La Commission des plaintes contre les médias et des violations des droits a ordonné aux journalistes de ne plus travailler avec la chaîne Afghanistan International. La diffusion de la chaîne dans les lieux publics a été également interdite. Reporters sans frontières (RSF) exhorte le ministre de l’Information et de la Culture taliban de lever cette interdiction, qui vient compléter une série d’entraves à la liberté de la presse. 

La chaîne internationale la plus populaire d'Afghanistan est désormais dans le viseur des talibans. Après avoir décidé en avril 2024 de fermer deux chaînes privées, Noor TV et Barya TV, la Commission des plaintes contre les médias et des violations des droits (Media Complaints and Rights Violations Commission), placée sous la tutelle du ministère taliban de l'Information et de la Culture, a ordonné, le 8 mai, aux journalistes et aux analystes de s'abstenir de toute participation et de toute collaboration avec les programmes d’Afghanistan International. Sa diffusion dans les lieux publics, comme les restaurants, a également été interdite officiellement. Diffusée par satellite depuis Londres, la chaîne internationale d’information en continu est accessible via le câble et aussi sur les réseaux sociaux.

“Les talibans mènent une répression implacable de la liberté de la presse dans le but de de contrôler leur image en censurant toute information critique. Ces derniers mois plusieurs journalistes, accusés de collaborer avec des médias étrangers et en exil, ont été ciblés et détenus arbitrairement. La restriction d’Afghanistan International émane d’un ordre officiel qui dévoile au grand jour la stratégie du régime d’étouffer toute voix indépendante. RSF demande au ministre de l’Information et de la Culture d’assurer que les journalistes et contributeurs des médias étrangers et en exil puissent travailler librement et en sécurité, et que la chaîne Afghanistan International puisse être diffusée dans le pays sans aucune restriction.

Célia Mercier
Responsable du Bureau Asie du Sud de RSF

Le porte-parole du ministère de l'Information et de la Culture taliban, Khubaib Ghufran, a déclaré que Afghanistan International avait violé les normes professionnelles et franchi les limites morales et juridiques”, en invoquant dix raisons officielles. “Nous sommes accusés entre autres de falsifier les faits et de répandre de ‘la désinformation’, déplore Harun Najafizada, directeur de la chaîne, contacté par RSF. Pourtant, nous fondons notre travail sur le journalisme factuel, qui repose sur un processus robuste de vérification”.

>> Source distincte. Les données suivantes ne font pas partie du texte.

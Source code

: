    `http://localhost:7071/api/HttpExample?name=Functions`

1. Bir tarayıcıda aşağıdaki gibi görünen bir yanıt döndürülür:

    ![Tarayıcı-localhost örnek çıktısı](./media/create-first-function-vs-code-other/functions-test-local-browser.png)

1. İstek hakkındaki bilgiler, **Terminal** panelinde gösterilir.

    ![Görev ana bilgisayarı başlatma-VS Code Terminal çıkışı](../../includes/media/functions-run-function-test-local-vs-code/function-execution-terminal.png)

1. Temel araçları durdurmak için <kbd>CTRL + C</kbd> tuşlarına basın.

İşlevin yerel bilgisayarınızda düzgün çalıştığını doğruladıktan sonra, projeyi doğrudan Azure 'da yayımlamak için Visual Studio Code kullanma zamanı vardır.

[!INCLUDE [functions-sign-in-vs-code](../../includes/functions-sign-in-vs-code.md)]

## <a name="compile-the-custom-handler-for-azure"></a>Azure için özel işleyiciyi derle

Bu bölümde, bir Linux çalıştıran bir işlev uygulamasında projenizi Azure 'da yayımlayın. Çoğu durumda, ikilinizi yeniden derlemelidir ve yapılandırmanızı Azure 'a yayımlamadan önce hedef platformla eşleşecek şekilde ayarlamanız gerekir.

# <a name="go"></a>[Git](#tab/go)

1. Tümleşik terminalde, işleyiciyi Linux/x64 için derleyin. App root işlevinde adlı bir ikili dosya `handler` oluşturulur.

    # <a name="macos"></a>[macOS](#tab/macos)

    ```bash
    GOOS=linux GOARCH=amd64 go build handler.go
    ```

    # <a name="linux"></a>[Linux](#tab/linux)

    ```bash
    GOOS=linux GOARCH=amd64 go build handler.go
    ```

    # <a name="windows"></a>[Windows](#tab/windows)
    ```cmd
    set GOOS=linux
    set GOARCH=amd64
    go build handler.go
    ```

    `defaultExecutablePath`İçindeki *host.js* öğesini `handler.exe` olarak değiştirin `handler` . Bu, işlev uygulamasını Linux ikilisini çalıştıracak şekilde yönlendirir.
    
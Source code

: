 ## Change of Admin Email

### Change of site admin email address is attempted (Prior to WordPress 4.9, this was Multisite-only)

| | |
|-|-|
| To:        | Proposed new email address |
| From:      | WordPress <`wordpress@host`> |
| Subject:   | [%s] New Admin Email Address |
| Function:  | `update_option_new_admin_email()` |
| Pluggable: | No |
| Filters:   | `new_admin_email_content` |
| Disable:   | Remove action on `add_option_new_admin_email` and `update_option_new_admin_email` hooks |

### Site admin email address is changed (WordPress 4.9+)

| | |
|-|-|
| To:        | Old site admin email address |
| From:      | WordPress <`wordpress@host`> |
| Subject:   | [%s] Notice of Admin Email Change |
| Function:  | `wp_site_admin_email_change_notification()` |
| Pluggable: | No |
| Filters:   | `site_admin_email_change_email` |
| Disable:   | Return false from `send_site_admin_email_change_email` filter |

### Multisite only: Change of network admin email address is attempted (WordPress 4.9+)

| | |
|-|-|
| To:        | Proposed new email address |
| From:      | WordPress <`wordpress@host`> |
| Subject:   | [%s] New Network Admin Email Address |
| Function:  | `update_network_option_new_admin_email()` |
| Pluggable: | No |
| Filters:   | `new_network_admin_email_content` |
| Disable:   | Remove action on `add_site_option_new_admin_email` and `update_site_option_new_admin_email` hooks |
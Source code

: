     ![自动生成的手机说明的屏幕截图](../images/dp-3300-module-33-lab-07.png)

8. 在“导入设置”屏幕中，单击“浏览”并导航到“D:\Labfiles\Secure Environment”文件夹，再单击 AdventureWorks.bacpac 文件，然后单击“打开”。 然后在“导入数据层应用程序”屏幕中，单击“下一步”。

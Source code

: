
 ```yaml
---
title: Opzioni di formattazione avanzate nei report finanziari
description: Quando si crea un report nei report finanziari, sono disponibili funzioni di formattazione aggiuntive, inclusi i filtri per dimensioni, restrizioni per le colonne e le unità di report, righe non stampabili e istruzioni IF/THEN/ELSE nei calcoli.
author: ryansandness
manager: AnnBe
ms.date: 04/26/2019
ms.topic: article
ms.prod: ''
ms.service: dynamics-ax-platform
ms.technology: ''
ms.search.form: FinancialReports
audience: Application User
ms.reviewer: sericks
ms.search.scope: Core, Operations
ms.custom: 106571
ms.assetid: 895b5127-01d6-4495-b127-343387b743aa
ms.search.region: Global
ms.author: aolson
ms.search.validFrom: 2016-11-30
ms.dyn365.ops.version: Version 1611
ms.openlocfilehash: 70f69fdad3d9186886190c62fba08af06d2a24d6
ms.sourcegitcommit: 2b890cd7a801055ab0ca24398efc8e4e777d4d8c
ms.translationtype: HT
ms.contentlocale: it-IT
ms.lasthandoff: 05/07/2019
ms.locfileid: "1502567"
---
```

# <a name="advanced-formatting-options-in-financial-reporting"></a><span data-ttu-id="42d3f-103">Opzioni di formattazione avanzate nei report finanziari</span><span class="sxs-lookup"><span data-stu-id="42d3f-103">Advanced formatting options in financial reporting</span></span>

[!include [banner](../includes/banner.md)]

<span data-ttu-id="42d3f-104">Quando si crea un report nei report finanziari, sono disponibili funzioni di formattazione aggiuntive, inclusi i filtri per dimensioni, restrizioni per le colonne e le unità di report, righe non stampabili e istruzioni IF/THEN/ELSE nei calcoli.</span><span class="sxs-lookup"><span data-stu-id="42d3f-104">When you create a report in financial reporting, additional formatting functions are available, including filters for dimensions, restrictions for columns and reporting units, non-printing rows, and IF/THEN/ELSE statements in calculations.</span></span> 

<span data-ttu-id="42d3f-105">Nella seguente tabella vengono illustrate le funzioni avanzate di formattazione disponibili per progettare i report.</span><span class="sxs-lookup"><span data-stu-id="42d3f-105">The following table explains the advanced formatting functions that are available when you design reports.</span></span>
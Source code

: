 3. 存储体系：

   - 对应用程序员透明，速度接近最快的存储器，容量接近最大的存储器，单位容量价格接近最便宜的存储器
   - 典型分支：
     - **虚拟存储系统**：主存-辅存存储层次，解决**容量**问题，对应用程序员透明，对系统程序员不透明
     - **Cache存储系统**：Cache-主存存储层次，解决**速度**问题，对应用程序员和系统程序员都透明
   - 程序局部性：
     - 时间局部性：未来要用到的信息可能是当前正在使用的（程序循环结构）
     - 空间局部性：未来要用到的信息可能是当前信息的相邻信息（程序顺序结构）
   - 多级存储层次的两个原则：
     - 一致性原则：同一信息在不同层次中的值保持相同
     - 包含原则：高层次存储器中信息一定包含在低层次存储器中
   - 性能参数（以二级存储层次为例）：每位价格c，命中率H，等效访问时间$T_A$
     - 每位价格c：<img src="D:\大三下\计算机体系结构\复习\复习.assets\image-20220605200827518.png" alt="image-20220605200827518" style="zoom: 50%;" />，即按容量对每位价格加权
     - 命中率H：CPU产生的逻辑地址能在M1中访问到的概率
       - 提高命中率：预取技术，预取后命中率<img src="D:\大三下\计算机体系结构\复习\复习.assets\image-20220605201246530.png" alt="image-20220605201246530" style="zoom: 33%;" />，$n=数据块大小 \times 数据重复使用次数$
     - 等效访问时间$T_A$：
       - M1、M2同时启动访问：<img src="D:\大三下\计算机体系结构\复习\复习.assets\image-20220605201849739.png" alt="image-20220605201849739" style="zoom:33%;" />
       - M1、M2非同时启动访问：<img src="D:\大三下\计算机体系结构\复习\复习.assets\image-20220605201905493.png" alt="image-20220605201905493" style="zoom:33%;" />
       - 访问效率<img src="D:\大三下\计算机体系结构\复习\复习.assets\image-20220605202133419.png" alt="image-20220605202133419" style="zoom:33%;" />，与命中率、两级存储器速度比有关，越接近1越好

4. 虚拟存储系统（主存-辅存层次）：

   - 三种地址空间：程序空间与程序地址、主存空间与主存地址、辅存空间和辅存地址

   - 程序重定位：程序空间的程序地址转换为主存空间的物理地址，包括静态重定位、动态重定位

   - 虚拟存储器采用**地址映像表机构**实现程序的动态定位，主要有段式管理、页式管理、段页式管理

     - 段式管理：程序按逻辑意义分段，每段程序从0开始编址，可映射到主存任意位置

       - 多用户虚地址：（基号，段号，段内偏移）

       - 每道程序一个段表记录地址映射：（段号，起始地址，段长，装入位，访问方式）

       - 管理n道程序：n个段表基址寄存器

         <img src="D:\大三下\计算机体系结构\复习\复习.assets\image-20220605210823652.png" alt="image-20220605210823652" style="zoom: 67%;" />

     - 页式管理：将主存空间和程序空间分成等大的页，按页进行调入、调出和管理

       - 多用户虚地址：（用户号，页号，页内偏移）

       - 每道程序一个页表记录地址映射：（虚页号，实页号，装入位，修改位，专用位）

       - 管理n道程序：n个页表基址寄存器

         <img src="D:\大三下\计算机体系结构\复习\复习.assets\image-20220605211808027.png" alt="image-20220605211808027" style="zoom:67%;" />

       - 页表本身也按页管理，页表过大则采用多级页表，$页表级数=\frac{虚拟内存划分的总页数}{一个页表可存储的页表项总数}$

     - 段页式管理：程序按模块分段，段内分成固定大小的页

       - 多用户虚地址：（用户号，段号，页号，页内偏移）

Cette décision pourrait en réalité être liée à de récents reportages qui auraient crispé le régime, comme la couverture dans le Badakhshan, au nord-est du pays, de manifestations contre les talibans réprimées dans le sang, ou encore la diffusion en février d’un reportage révélant au grand jour des cas de torture de prisonniers politiques dans la prison de Pul-e-Charkhi à Kaboul.

Le porte-parole du ministère Khubaib Ghufran a également mentionné que toute collaboration avec Afghanistan International serait considérée comme un acte criminel. “Les talibans n'ont pas précisé quelles seraient les sanctions, indique Harun Najafizada Nous restons inquiets, c'est une décision qui va à l’encontre de la liberté de la presse et à l’encontre des lois sur les médias du pays”.

Le 16 avril déjà, la fermeture des deux chaînes privées Noor TV et Barya TV avait été ordonnée au motif qu'elles ne respectaient pas les valeurs nationales et islamiques.